Activity →
In the records below, locate the line containing "algebraic number theory."; output that line and every following line through the last, exactly.

Data for processing →
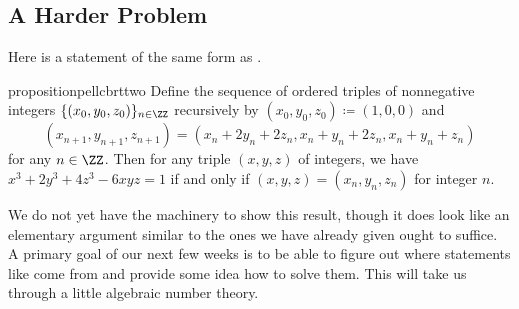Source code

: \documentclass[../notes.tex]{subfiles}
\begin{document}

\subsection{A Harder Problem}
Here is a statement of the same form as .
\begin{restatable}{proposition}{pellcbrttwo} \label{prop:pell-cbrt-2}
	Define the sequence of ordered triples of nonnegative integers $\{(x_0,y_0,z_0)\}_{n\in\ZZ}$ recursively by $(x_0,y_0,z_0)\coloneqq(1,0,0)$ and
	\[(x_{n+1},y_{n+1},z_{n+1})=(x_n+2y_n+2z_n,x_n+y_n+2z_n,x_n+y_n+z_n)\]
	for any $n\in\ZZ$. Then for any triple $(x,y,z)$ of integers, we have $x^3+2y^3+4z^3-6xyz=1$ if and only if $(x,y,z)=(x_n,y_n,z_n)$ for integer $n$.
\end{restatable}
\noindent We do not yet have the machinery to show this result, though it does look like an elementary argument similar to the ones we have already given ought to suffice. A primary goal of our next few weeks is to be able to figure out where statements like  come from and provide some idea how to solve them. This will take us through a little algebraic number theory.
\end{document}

Response to this exercise →
\noindent We do not yet have the machinery to show this result, though it does look like an elementary argument similar to the ones we have already given ought to suffice. A primary goal of our next few weeks is to be able to figure out where statements like  come from and provide some idea how to solve them. This will take us through a little algebraic number theory.
\end{document}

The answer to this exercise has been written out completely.